For every dollar of damage caused by the 2016 floods, Congress is providing Louisiana with 13 cents to help it recover.  The funding seems “low for the level of damage that occurred,” said Jeffrey Schlegelmilch, deputy director of the National Center for Disaster Preparedness at Columbia University’s Earth Institute.

Compare that with the 65 to 70 cents to the dollar for recoveries following hurricanes Sandy in the Northeast and Katrina in the Deep South, which were the most damaging storms in U.S. history and received far more attention.  “This was not a well-covered disaster,” he said.  “Not a lot of people know about it.”

Presidentially declared disasters tend to qualify automatically for some recovery funds, with lawmakers charged with passing bills to boost the amount for catastrophes and disasters not usually covered.  To help Louisiana recover from the 2016 floods, Congress raised $1.7 billion through amendments to three separate bills — $2 billion less than state officials say is needed. Gov. John Bel Edwards has asked Congress for more.

“Congress is getting a little frustrated with these emergency supplementals,” Schlegelmilch said. Disasters are increasing nationally and globally, and he pointed out that America’s approach to funding recoveries was created in the 1970s and 1980s, when the nation’s political climate and its vulnerability to extreme weather were both more tempered.  “They’re very large-ticket items that are put out there, and they’ve gotten more difficult to pass.”

FEMA is considering requiring states to help fund their own recoveries by paying deductibles. That could hurt poor and disaster-prone states like Louisiana and its Southern neighbors, though the agency argues in a rulemaking notice that it would “incentivize greater state resilience to future disasters.”

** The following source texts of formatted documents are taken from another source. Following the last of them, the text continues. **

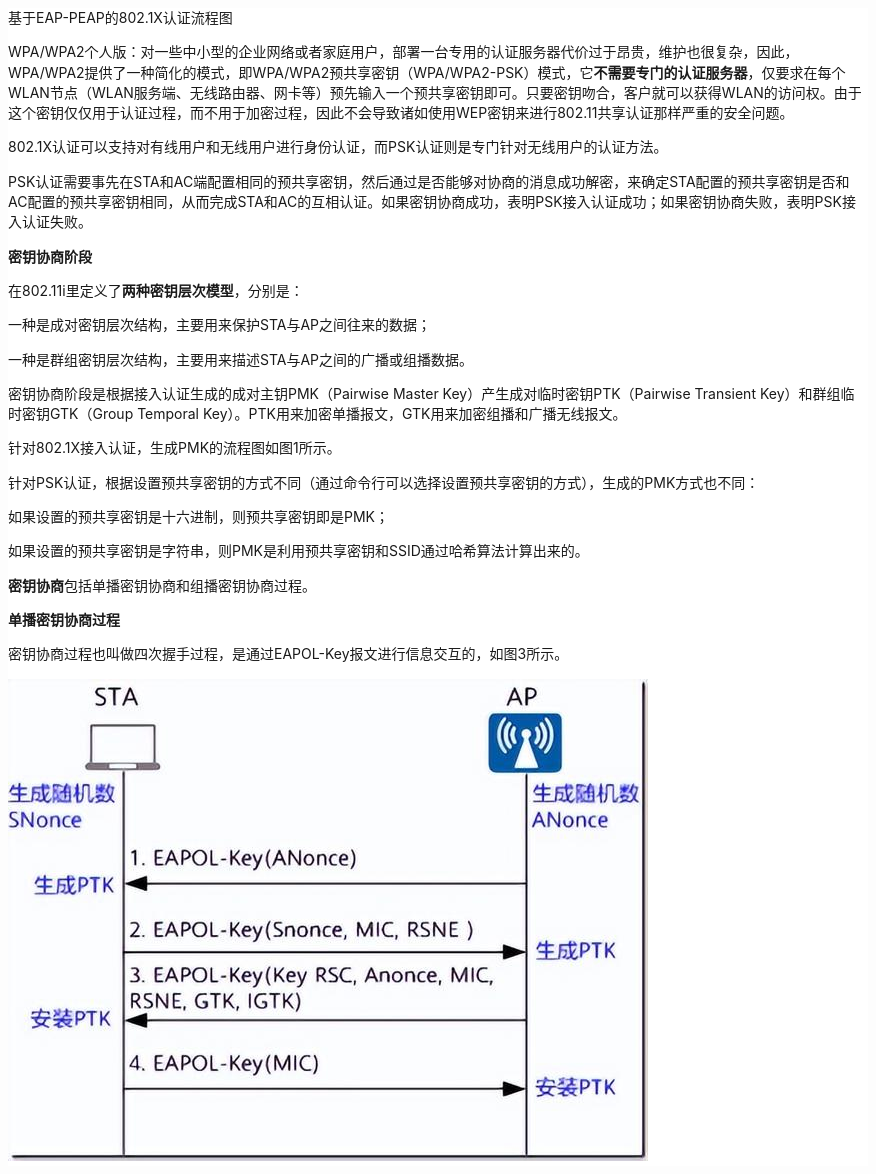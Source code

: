 基于EAP-PEAP的802.1X认证流程图

WPA/WPA2个人版：对一些中小型的企业网络或者家庭用户，部署一台专用的认证服务器代价过于昂贵，维护也很复杂，因此，WPA/WPA2提供了一种简化的模式，即WPA/WPA2预共享密钥（WPA/WPA2-PSK）模式，它**不需要专门的认证服务器**，仅要求在每个WLAN节点（WLAN服务端、无线路由器、网卡等）预先输入一个预共享密钥即可。只要密钥吻合，客户就可以获得WLAN的访问权。由于这个密钥仅仅用于认证过程，而不用于加密过程，因此不会导致诸如使用WEP密钥来进行802.11共享认证那样严重的安全问题。

802.1X认证可以支持对有线用户和无线用户进行身份认证，而PSK认证则是专门针对无线用户的认证方法。

PSK认证需要事先在STA和AC端配置相同的预共享密钥，然后通过是否能够对协商的消息成功解密，来确定STA配置的预共享密钥是否和AC配置的预共享密钥相同，从而完成STA和AC的互相认证。如果密钥协商成功，表明PSK接入认证成功；如果密钥协商失败，表明PSK接入认证失败。

**密钥协商阶段**

在802.11i里定义了**两种密钥层次模型**，分别是：

一种是成对密钥层次结构，主要用来保护STA与AP之间往来的数据；

一种是群组密钥层次结构，主要用来描述STA与AP之间的广播或组播数据。

密钥协商阶段是根据接入认证生成的成对主钥PMK（Pairwise Master Key）产生成对临时密钥PTK（Pairwise Transient Key）和群组临时密钥GTK（Group Temporal Key）。PTK用来加密单播报文，GTK用来加密组播和广播无线报文。

针对802.1X接入认证，生成PMK的流程图如图1所示。

针对PSK认证，根据设置预共享密钥的方式不同（通过命令行可以选择设置预共享密钥的方式），生成的PMK方式也不同：

如果设置的预共享密钥是十六进制，则预共享密钥即是PMK；

如果设置的预共享密钥是字符串，则PMK是利用预共享密钥和SSID通过哈希算法计算出来的。

**密钥协商**包括单播密钥协商和组播密钥协商过程。

**单播密钥协商过程**

密钥协商过程也叫做四次握手过程，是通过EAPOL-Key报文进行信息交互的，如图3所示。

![无线网络wpa2和wep有什么区别（WLAN安全策略-WEPWPAWPA2）(4)](WiFi加密方式.assets/9f3045379a5a4f4384a51e411624e7df.jpg)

Schlegelmilch supports reforming the current system, which emphasizes recovery efforts over preparedness.  (Research has shown that spending on preparedness substantially reduces spending on recoveries, but that U.S. voters prioritize the latter over the former.)  “We need to do more to incentivize state and local investments in mitigation for climate change and for other kinds of disasters, so that we’re not waiting on a bailout every time that disaster strikes,” he said.

The Unseen Toll
The forlornness of families and the mental health maladies from their trauma are less visible than physical scars etched in urban streetscapes.

“You see people who still don’t have homes, and it’s so sad, it’s heartbreaking,” said Katherine Washington, a 59-year old teacher living with a daughter and foster daughters in a FEMA trailer in their north Baton Rouge yard while their house is repaired.  Their furniture, clothes, photos and toys were destroyed by the flood.  Later, thieves took Washington’s washer and dryer from her wrecked laundry room and the tires off her flood-damaged car.  Their street is still pocked by empty houses.